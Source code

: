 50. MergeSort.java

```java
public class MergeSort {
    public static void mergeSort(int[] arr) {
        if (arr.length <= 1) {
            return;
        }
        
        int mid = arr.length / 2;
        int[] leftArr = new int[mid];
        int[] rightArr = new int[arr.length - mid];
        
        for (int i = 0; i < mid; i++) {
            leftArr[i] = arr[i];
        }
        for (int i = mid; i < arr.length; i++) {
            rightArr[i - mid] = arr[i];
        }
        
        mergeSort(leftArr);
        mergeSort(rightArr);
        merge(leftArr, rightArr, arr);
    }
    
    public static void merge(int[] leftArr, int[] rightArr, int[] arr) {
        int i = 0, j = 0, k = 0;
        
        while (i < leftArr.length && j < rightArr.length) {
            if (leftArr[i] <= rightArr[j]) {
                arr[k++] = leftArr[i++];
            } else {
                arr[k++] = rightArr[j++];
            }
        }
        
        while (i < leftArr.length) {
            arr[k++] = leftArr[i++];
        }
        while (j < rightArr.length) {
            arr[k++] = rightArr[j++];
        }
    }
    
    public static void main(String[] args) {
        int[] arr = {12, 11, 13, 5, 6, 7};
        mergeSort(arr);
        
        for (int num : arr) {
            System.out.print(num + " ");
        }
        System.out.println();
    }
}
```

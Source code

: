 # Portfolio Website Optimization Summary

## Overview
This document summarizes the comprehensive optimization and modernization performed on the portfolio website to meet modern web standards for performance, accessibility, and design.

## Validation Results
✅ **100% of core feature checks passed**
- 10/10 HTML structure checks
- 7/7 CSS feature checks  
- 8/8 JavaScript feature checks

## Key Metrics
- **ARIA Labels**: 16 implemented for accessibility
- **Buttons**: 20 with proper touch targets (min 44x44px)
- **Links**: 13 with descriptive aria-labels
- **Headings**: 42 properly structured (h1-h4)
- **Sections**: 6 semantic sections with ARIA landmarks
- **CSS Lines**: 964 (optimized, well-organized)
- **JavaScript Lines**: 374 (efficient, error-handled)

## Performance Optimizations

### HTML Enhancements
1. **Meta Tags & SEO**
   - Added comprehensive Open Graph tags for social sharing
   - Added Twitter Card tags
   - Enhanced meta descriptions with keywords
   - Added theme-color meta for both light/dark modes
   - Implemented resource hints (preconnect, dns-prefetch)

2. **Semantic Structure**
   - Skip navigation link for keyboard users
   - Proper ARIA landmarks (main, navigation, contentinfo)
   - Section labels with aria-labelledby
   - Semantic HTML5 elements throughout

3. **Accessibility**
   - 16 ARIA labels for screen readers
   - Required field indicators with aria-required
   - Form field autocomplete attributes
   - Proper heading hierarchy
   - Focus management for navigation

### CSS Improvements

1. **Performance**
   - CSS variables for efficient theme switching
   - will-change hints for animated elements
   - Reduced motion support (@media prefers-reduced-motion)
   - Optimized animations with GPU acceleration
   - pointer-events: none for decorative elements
┄┄┄┄┄┄
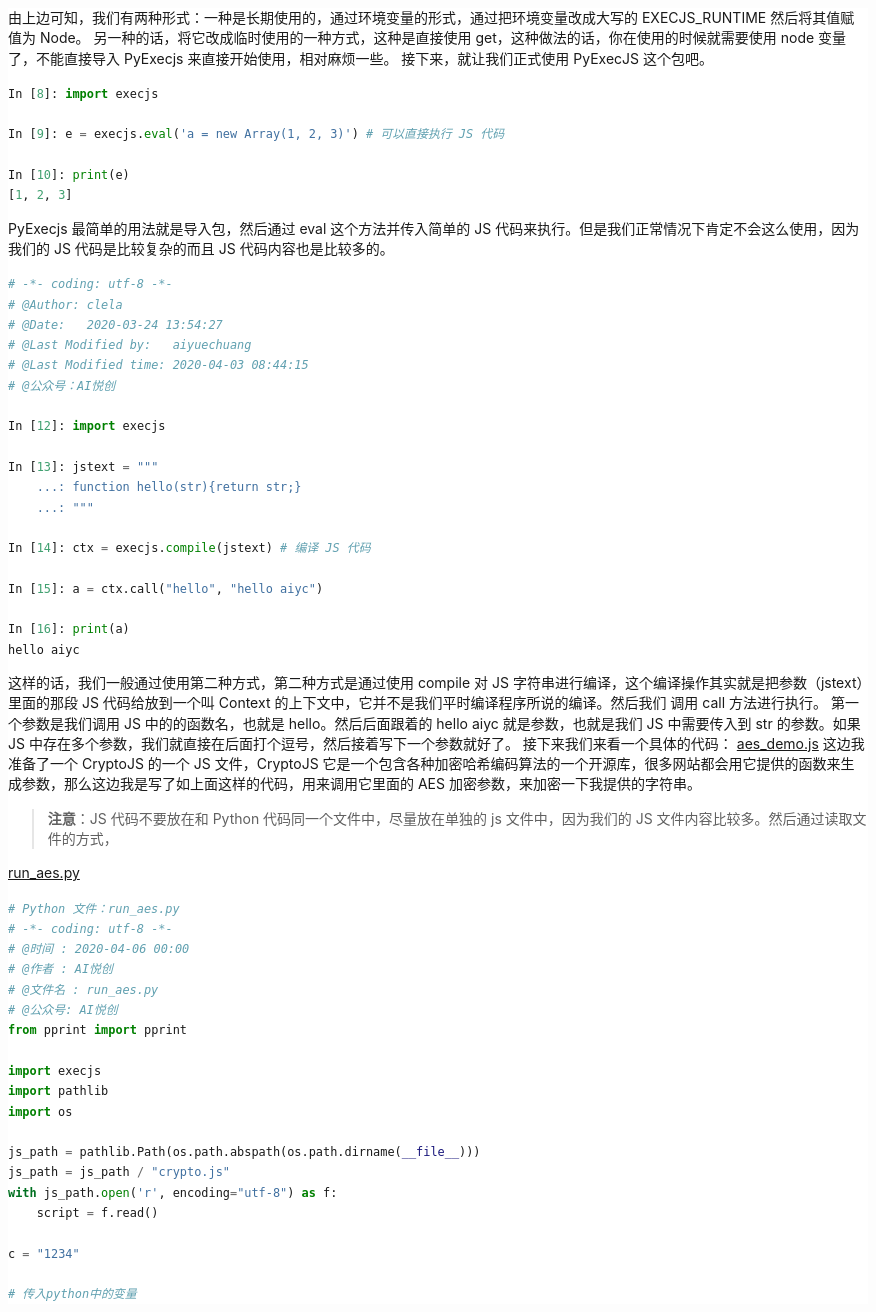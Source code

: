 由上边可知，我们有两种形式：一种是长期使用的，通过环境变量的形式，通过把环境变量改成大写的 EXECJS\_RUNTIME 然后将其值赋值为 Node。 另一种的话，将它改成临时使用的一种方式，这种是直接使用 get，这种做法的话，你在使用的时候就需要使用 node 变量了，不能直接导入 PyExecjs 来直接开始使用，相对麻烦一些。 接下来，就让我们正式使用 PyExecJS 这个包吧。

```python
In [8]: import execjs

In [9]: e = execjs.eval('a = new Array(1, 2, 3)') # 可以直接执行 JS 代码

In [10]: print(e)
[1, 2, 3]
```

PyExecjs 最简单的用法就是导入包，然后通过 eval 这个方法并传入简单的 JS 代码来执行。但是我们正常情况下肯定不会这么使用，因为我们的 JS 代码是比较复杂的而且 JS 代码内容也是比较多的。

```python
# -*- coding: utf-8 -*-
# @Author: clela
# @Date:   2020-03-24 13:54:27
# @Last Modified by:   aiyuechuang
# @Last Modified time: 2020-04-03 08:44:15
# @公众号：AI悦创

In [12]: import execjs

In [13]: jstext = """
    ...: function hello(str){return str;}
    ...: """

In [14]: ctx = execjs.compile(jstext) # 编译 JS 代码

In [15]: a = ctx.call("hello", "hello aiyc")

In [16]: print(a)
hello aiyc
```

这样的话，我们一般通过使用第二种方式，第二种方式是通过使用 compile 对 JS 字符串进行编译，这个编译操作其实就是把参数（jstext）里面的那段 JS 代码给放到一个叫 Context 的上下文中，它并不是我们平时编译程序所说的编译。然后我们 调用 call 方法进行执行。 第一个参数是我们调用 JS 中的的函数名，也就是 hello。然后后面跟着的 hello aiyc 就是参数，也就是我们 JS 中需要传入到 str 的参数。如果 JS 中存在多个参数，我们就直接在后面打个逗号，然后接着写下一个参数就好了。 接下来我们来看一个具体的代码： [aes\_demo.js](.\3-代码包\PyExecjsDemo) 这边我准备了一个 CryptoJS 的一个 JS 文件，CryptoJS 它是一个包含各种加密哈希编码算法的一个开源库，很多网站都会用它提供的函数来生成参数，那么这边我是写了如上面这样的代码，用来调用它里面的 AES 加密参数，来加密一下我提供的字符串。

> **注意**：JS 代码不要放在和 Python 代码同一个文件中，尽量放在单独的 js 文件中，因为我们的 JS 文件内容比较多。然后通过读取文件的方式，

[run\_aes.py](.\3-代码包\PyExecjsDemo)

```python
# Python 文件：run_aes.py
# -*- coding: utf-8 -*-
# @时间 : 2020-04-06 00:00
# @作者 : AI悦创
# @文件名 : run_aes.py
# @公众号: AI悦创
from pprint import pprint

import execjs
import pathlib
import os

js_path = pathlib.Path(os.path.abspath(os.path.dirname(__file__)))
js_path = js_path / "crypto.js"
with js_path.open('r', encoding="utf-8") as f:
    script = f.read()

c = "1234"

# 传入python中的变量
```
┄┄┄┄┄┄
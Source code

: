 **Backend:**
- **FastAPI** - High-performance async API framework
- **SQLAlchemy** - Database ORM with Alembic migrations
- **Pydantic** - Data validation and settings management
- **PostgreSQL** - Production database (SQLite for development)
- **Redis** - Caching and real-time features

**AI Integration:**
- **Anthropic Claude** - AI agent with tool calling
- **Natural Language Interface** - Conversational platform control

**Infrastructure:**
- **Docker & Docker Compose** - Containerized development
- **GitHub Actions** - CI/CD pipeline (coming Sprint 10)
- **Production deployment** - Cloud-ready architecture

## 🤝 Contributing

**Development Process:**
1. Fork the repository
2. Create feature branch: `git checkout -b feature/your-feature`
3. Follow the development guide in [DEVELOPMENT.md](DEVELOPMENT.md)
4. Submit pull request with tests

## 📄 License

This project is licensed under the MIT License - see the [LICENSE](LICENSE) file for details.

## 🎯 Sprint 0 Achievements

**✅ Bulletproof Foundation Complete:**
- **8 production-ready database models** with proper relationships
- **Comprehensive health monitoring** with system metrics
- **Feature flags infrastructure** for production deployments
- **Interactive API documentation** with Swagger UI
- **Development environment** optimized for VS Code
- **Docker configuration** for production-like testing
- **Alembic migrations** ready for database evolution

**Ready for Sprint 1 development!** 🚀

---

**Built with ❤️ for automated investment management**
┄┄┄┄┄┄
# [Goal of the exercise]
Whenever the word "static" shows up in a line of the entries above, copy that line.

# [Answer area]
    public static void mergeSort(int[] arr) {
    public static void merge(int[] leftArr, int[] rightArr, int[] arr) {
    public static void main(String[] args) {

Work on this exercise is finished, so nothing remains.